----- DATA SECTION

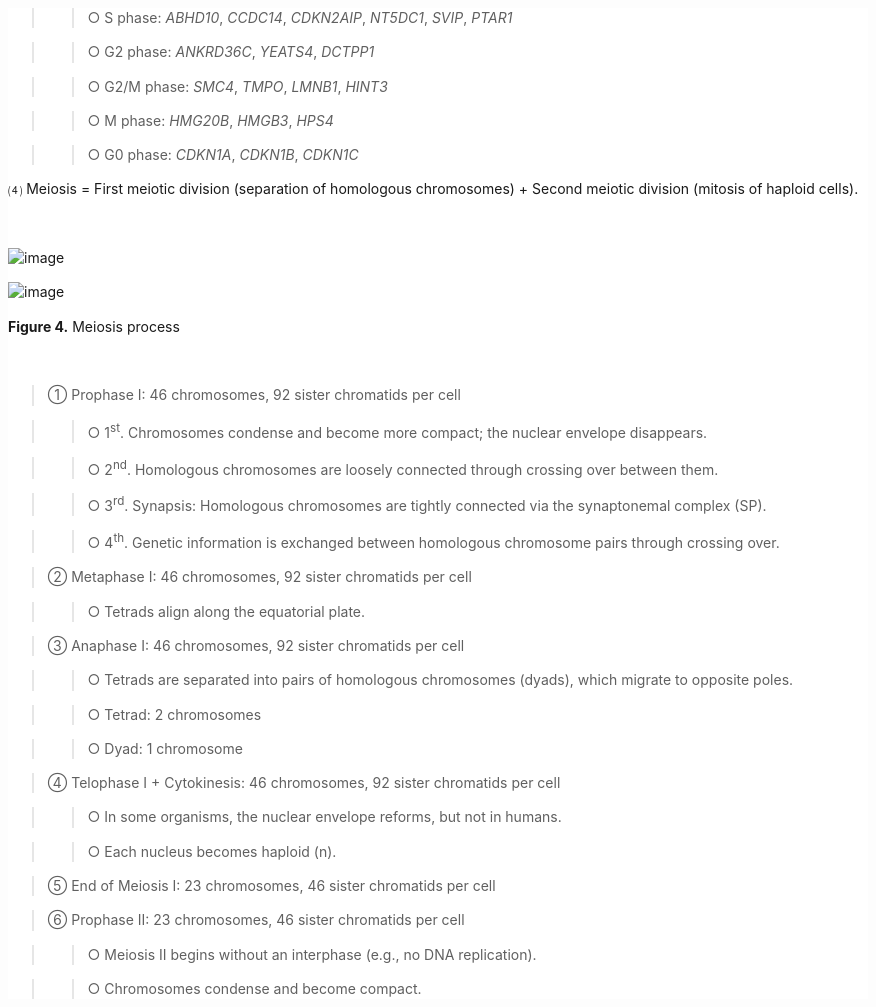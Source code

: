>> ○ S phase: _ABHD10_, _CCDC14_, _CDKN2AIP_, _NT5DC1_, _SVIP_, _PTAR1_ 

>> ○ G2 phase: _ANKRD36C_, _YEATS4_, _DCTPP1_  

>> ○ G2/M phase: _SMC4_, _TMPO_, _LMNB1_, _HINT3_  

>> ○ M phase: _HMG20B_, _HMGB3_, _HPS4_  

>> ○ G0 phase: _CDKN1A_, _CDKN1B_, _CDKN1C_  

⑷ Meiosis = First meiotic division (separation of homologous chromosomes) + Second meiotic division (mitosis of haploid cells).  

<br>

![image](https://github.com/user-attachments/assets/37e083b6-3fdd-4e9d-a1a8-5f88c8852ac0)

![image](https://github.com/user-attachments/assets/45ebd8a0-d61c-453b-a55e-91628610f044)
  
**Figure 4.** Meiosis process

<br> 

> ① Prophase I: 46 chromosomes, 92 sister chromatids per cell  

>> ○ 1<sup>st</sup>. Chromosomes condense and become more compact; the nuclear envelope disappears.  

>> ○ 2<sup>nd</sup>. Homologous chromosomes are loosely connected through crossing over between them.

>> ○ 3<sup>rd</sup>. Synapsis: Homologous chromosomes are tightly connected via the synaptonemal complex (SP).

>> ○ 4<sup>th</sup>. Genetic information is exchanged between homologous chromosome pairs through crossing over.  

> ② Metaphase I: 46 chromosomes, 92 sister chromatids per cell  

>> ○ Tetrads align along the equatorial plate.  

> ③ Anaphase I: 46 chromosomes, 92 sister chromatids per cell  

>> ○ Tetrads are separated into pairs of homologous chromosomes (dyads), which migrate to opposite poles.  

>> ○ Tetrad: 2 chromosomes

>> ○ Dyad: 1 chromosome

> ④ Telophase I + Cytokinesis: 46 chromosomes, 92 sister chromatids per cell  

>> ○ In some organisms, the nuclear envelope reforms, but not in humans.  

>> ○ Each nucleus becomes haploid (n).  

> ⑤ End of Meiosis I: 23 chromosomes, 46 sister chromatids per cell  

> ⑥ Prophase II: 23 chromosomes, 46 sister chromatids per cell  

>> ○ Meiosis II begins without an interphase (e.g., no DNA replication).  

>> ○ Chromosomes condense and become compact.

----------
----- DATA SECTION

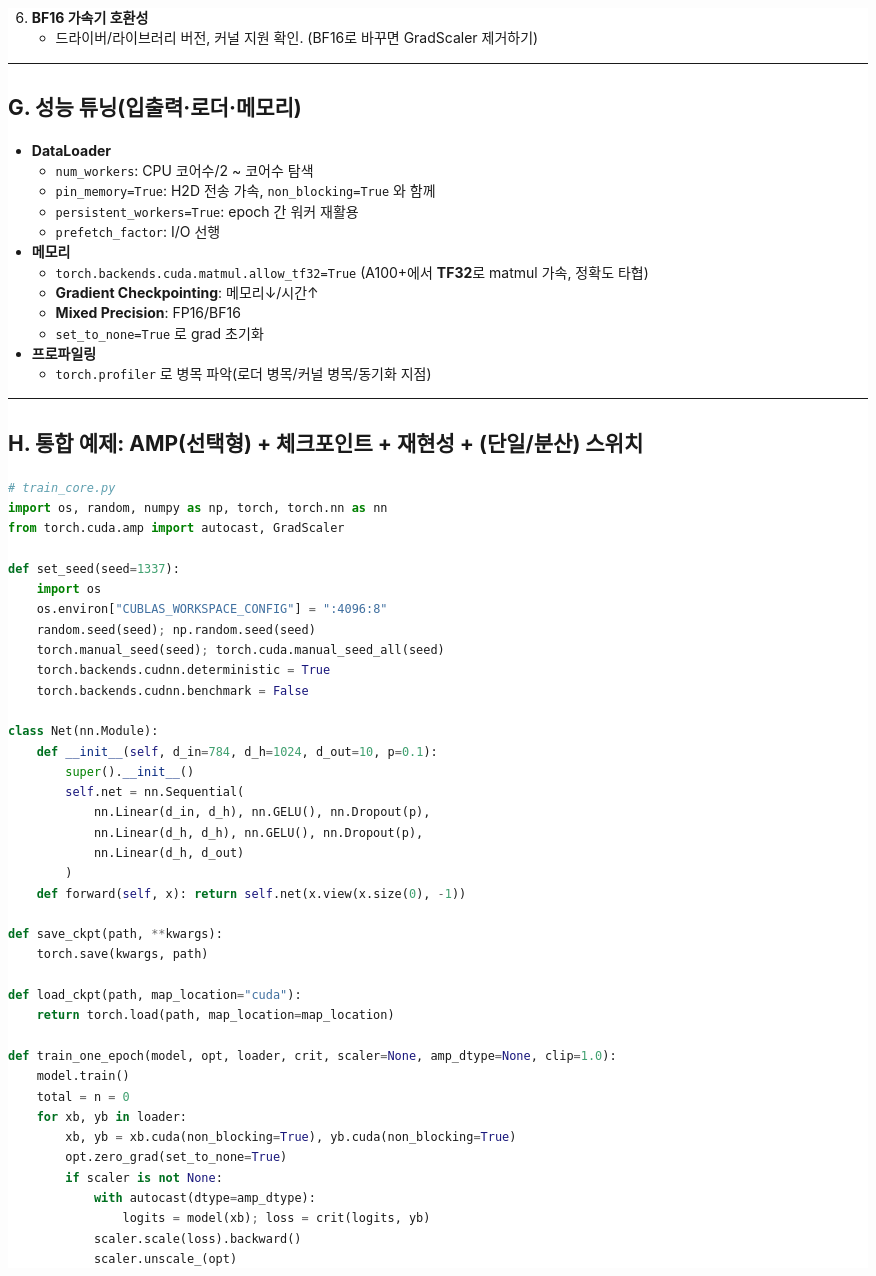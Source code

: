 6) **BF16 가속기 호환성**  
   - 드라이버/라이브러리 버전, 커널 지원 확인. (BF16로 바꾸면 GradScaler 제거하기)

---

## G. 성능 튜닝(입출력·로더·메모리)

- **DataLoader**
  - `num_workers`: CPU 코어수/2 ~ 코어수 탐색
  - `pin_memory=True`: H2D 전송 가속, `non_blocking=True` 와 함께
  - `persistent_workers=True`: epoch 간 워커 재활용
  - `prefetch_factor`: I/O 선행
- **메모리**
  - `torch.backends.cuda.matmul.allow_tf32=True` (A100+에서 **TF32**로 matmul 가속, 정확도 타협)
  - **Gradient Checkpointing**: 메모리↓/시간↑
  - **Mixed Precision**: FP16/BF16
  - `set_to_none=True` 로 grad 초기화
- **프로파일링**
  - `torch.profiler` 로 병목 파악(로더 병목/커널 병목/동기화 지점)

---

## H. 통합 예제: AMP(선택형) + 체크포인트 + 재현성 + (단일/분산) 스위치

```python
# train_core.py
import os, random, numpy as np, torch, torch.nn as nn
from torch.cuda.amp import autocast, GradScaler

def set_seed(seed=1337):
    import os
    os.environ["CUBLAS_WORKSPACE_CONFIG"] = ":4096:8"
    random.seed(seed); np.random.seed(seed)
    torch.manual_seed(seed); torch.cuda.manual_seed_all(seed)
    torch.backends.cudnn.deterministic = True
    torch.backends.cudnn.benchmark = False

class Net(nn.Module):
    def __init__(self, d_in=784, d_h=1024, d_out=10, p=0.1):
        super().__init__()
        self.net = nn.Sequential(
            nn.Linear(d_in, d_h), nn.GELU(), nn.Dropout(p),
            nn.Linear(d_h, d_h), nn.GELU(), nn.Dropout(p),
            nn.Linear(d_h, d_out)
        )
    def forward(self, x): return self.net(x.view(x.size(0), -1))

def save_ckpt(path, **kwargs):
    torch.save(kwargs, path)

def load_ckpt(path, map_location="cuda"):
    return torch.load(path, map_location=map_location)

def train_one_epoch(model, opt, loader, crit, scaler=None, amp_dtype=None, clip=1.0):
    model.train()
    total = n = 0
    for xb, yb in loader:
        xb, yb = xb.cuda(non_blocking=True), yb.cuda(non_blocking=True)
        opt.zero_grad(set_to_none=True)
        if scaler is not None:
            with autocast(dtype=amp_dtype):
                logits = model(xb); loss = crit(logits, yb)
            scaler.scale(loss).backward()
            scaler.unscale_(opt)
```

----------

● TASK STATEMENT:
Keep only those lines of the records that hold "seed", and return them.

● RESPONSE BELOW:
def set_seed(seed=1337):
    random.seed(seed); np.random.seed(seed)
    torch.manual_seed(seed); torch.cuda.manual_seed_all(seed)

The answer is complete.